When Can a Board Resignation be a Breach of Fiduciary Duties?
The board of directors has an important role in a company, acting as representatives for stockholders while making decisions for the company and putting in place corporate management policies. The number of individuals on the board can vary, as the structure and powers of the board are determined by the corporation’s bylaws. But it’s not uncommon for a venture fund investing in a startup to want to designate one of its members to the board. This can be a way for the fund to remain informed and maintain influence in the corporate decision making.
But what happens when a director wants to resign? Under Delaware law, a director can generally resign at any time, unless the certificate of incorporation or bylaws require otherwise. Before a director decides to step down, however, she needs to carefully consider what her duties require.
Reasons for Resignation
Sometimes the motivation to resign can have nothing to do with the company itself. For example, there might be family issues or a situation where the individual has simply overcommitted herself. In these circumstances, stepping down is typically acceptable and doesn’t raise significant problems.
There might also be disagreements with other board members about the direction of the company. While healthy debate is essential to the functioning of an effective board, consistent disagreement can be disruptive. Provided there is no reason to believe anything illegal or unethical is going on, it might be in the best interest of the company for the dissenting board member to consider resign.
Another reason a director might consider resigning is if the company is in financial trouble and unable or unwilling to provide sufficient director and officer (D&O) insurance. Without such insurance, a director may face liability for certain claims against the corporation. It’s not uncommon for directors to want to leave the board under these circumstances.
Duty of Loyalty
One of the trickiest situations is when a director wants to resign over concerns about company wrongdoings. Directors have an obligation to act in the best interest of the shareholders. There are a pair of Delaware cases which illustrate that resigning from the board of directors of a troubled company isn’t necessarily a simple matter.

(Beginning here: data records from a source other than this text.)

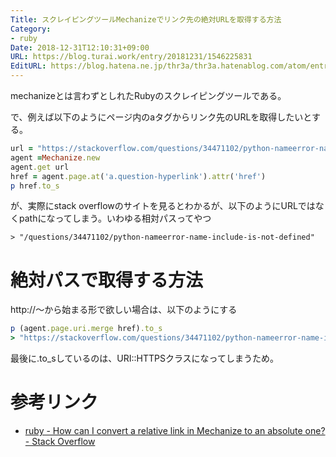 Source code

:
 ```yaml
---
Title: スクレイピングツールMechanizeでリンク先の絶対URLを取得する方法
Category:
- ruby
Date: 2018-12-31T12:10:31+09:00
URL: https://blog.turai.work/entry/20181231/1546225831
EditURL: https://blog.hatena.ne.jp/thr3a/thr3a.hatenablog.com/atom/entry/10257846132693174102
---
```


mechanizeとは言わずとしれたRubyのスクレイピングツールである。

で、例えば以下のようにページ内のaタグからリンク先のURLを取得したいとする。

```ruby
url = "https://stackoverflow.com/questions/34471102/python-nameerror-name-include-is-not-defined"
agent =Mechanize.new
agent.get url
href = agent.page.at('a.question-hyperlink').attr('href')
p href.to_s
```

が、実際にstack overflowのサイトを見るとわかるが、以下のようにURLではなくpathになってしまう。いわゆる相対パスってやつ

```
> "/questions/34471102/python-nameerror-name-include-is-not-defined"
```

# 絶対パスで取得する方法

http://〜から始まる形で欲しい場合は、以下のようにする

```ruby
p (agent.page.uri.merge href).to_s
> "https://stackoverflow.com/questions/34471102/python-nameerror-name-include-is-not-defined"
```

最後に.to_sしているのは、URI::HTTPSクラスになってしまうため。

# 参考リンク

- [ruby - How can I convert a relative link in Mechanize to an absolute one? - Stack Overflow](https://stackoverflow.com/questions/18037507/how-can-i-convert-a-relative-link-in-mechanize-to-an-absolute-one)
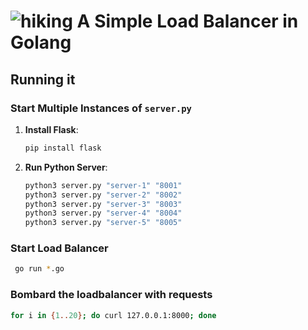 # ![hiking](https://github.com/adityjoshi/GoLB/assets/111140014/e3ab8e71-6b9b-462d-8318-c9aa5288dbc4)  A Simple Load Balancer in Golang 

## Running it

### Start Multiple Instances of `server.py`

1. **Install Flask**:
   ```bash
   pip install flask
   ```
2. **Run Python Server**:
   ```bash
   python3 server.py "server-1" "8001"
   python3 server.py "server-2" "8002"
   python3 server.py "server-3" "8003"
   python3 server.py "server-4" "8004"
   python3 server.py "server-5" "8005"
    ```

### Start Load Balancer 
  ```bash
   go run *.go
   ```
### Bombard the loadbalancer with requests
   ```bash
  for i in {1..20}; do curl 127.0.0.1:8000; done
   ```
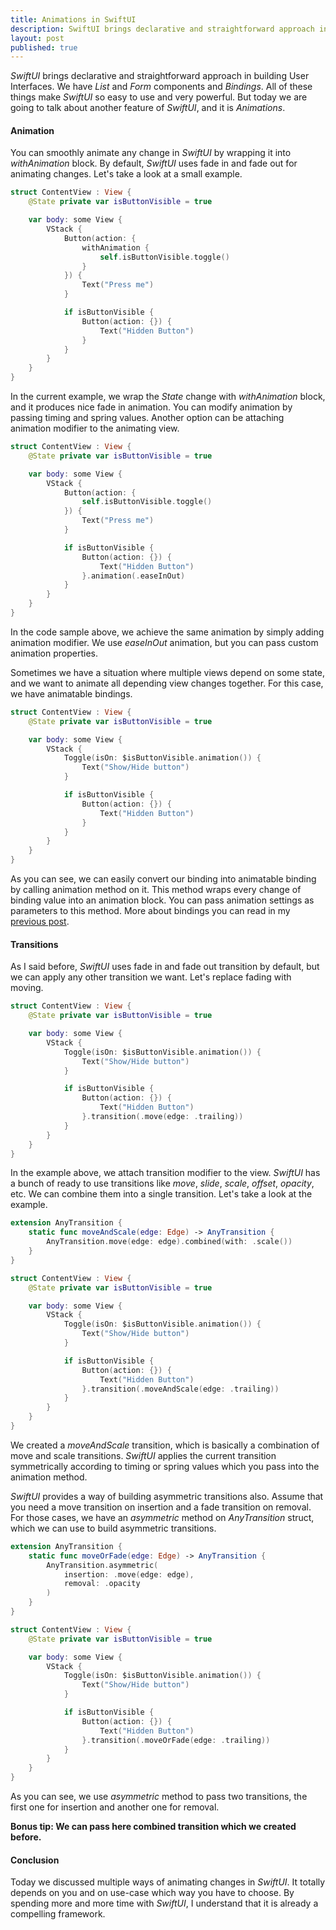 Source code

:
 ```yaml
---
title: Animations in SwiftUI
description: SwiftUI brings declarative and straightforward approach in building User Interfaces. We have List and Form components and Bindings. All of these things make SwiftUI so easy to use and very powerful. But today we are going to talk about another feature of SwiftUI, and it is Animations.
layout: post
published: true
---
```


*SwiftUI* brings declarative and straightforward approach in building User Interfaces. We have *List* and *Form* components and *Bindings*. All of these things make *SwiftUI* so easy to use and very powerful. But today we are going to talk about another feature of *SwiftUI*, and it is *Animations*.

#### Animation
You can smoothly animate any change in *SwiftUI* by wrapping it into *withAnimation* block. By default, *SwiftUI* uses fade in and fade out for animating changes. Let's take a look at a small example.

```swift
struct ContentView : View {
    @State private var isButtonVisible = true

    var body: some View {
        VStack {
            Button(action: {
                withAnimation {
                    self.isButtonVisible.toggle()
                }
            }) {
                Text("Press me")
            }

            if isButtonVisible {
                Button(action: {}) {
                    Text("Hidden Button")
                }
            }
        }
    }
}
```

In the current example, we wrap the *State* change with *withAnimation* block, and it produces nice fade in animation. You can modify animation by passing timing and spring values. Another option can be attaching animation modifier to the animating view.

```swift
struct ContentView : View {
    @State private var isButtonVisible = true

    var body: some View {
        VStack {
            Button(action: {
                self.isButtonVisible.toggle()
            }) {
                Text("Press me")
            }

            if isButtonVisible {
                Button(action: {}) {
                    Text("Hidden Button")
                }.animation(.easeInOut)
            }
        }
    }
}
```

In the code sample above, we achieve the same animation by simply adding animation modifier. We use *easeInOut* animation, but you can pass custom animation properties.

Sometimes we have a situation where multiple views depend on some state, and we want to animate all depending view changes together. For this case, we have animatable bindings.

```swift
struct ContentView : View {
    @State private var isButtonVisible = true

    var body: some View {
        VStack {
            Toggle(isOn: $isButtonVisible.animation()) {
                Text("Show/Hide button")
            }

            if isButtonVisible {
                Button(action: {}) {
                    Text("Hidden Button")
                }
            }
        }
    }
}
```

As you can see, we can easily convert our binding into animatable binding by calling animation method on it. This method wraps every change of binding value into an animation block. You can pass animation settings as parameters to this method. More about bindings you can read in my [previous post](/2019/06/12/understanding-property-wrappers-in-swiftui).

#### Transitions

As I said before, *SwiftUI* uses fade in and fade out transition by default, but we can apply any other transition we want. Let's replace fading with moving.

```swift
struct ContentView : View {
    @State private var isButtonVisible = true

    var body: some View {
        VStack {
            Toggle(isOn: $isButtonVisible.animation()) {
                Text("Show/Hide button")
            }

            if isButtonVisible {
                Button(action: {}) {
                    Text("Hidden Button")
                }.transition(.move(edge: .trailing))
            }
        }
    }
}
```

In the example above, we attach transition modifier to the view. *SwiftUI* has a bunch of ready to use transitions like *move*, *slide*, *scale*, *offset*, *opacity*, etc. We can combine them into a single transition. Let's take a look at the example.

```swift
extension AnyTransition {
    static func moveAndScale(edge: Edge) -> AnyTransition {
        AnyTransition.move(edge: edge).combined(with: .scale())
    }
}

struct ContentView : View {
    @State private var isButtonVisible = true

    var body: some View {
        VStack {
            Toggle(isOn: $isButtonVisible.animation()) {
                Text("Show/Hide button")
            }

            if isButtonVisible {
                Button(action: {}) {
                    Text("Hidden Button")
                }.transition(.moveAndScale(edge: .trailing))
            }
        }
    }
}
```

We created a *moveAndScale* transition, which is basically a combination of move and scale transitions. *SwiftUI* applies the current transition symmetrically according to timing or spring values which you pass into the animation method.

*SwiftUI* provides a way of building asymmetric transitions also. Assume that you need a move transition on insertion and a fade transition on removal. For those cases, we have an *asymmetric* method on *AnyTransition* struct, which we can use to build asymmetric transitions.

```swift
extension AnyTransition {
    static func moveOrFade(edge: Edge) -> AnyTransition {
        AnyTransition.asymmetric(
            insertion: .move(edge: edge),
            removal: .opacity
        )
    }
}

struct ContentView : View {
    @State private var isButtonVisible = true

    var body: some View {
        VStack {
            Toggle(isOn: $isButtonVisible.animation()) {
                Text("Show/Hide button")
            }

            if isButtonVisible {
                Button(action: {}) {
                    Text("Hidden Button")
                }.transition(.moveOrFade(edge: .trailing))
            }
        }
    }
}
```

As you can see, we use *asymmetric* method to pass two transitions, the first one for insertion and another one for removal. 

**Bonus tip: We can pass here combined transition which we created before.**

#### Conclusion
Today we discussed multiple ways of animating changes in *SwiftUI*. It totally depends on you and on use-case which way you have to choose. By spending more and more time with *SwiftUI*, I understand that it is already a compelling framework. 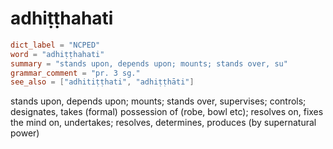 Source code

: # adhiṭṭhahati

``` toml
dict_label = "NCPED"
word = "adhiṭṭhahati"
summary = "stands upon, depends upon; mounts; stands over, su"
grammar_comment = "pr. 3 sg."
see_also = ["adhitiṭṭhati", "adhiṭṭhāti"]
```

stands upon, depends upon; mounts; stands over, supervises; controls; designates, takes (formal) possession of (robe, bowl etc); resolves on, fixes the mind on, undertakes; resolves, determines, produces (by supernatural power)

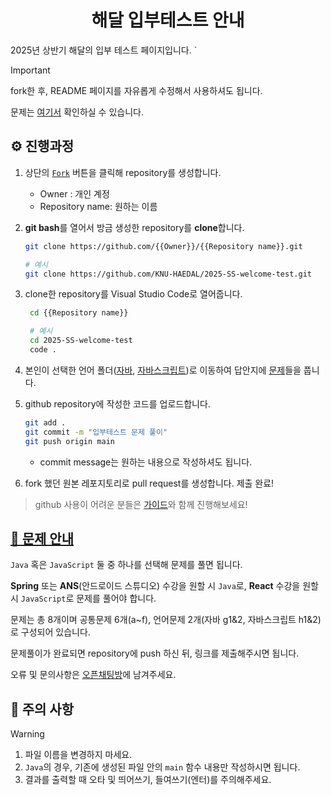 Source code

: <div align="center">

# 해달 입부테스트 안내

</div>

2025년 상반기 해달의 입부 테스트 페이지입니다.
`

> [!IMPORTANT]
>
> fork한 후, README 페이지를 자유롭게 수정해서 사용하셔도 됩니다.
>
> 문제는 [여기서](./docs/problems.md) 확인하실 수 있습니다.

## ⚙️ 진행과정

1. 상단의 [`Fork`](https://github.com/KNU-HAEDAL/2025-SS-welcome-test/fork) 버튼을 클릭해 repository를 생성합니다.
   - Owner : 개인 계정
   - Repository name: 원하는 이름
1. **git bash**를 열어서 방금 생성한 repository를 **clone**합니다.

   ```bash
   git clone https://github.com/{{Owner}}/{{Repository name}}.git

   # 예시
   git clone https://github.com/KNU-HAEDAL/2025-SS-welcome-test.git
   ```

1. clone한 repository를 Visual Studio Code로 열어줍니다.

   ```bash
    cd {{Repository name}}

    # 예시
    cd 2025-SS-welcome-test
    code .
   ```

1. 본인이 선택한 언어 폴더([자바](./java_test/), [자바스크립트](./javaScript_test/))로 이동하여 답안지에 [문제](./docs/problems.md)들을 풉니다.
1. github repository에 작성한 코드를 업로드합니다.
   ```bash
   git add .
   git commit -m "입부테스트 문제 풀이"
   git push origin main
   ```
   - commit message는 원하는 내용으로 작성하셔도 됩니다.
1. fork 했던 원본 레포지토리로 pull request를 생성합니다. 제출 완료!

> github 사용이 어려운 분들은 [가이드](./docs/guide.md)와 함께 진행해보세요!

## [📖 문제 안내](./docs/problems.md)

`Java` 혹은 `JavaScript` 둘 중 하나를 선택해 문제를 풀면 됩니다.

**Spring** 또는 **ANS**(안드로이드 스튜디오) 수강을 원할 시 `Java`로, **React** 수강을 원할 시 `JavaScript`로 문제를 풀어야 합니다.

문제는 총 8개이며 공통문제 6개(a~f), 언어문제 2개(자바 g1&2, 자바스크립트 h1&2)로 구성되어 있습니다.

문제풀이가 완료되면 repository에 push 하신 뒤, 링크를 제출해주시면 됩니다.

오류 및 문의사항은 [오픈채팅방](https://open.kakao.com/o/sdmtYQgh)에 남겨주세요.

## 🚨 주의 사항

> [!WARNING]
>
> 1. 파일 이름을 변경하지 마세요.
> 2. `Java`의 경우, 기존에 생성된 파일 안의 `main` 함수 내용만 작성하시면 됩니다.
> 3. 결과를 출력할 때 오타 및 띄어쓰기, 들여쓰기(엔터)를 주의해주세요.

In re Puda Coal Stockholders’ Litigation: The case involved allegations that the CEO stole assets from the company through a series of unauthorized transfers. The independent directors attempted to pursue a lawsuit but were “stonewalled,” so they resigned.
In a 2013 ruling, then-Chancellor Leo E. Strine refused to dismiss a claim for breach of fiduciary duty against the independent directors. The chancellor was critical of the independent directors for resigning when they did, noting their resignation left the company “under the sole dominion of a person [the CEO] they believe has pervasively breached his fiduciary duty of loyalty.” “[T]here are some criticisms in which running away does not immunize you,” Chancellor Strine wrote. “It in fact involves a breach of duty.”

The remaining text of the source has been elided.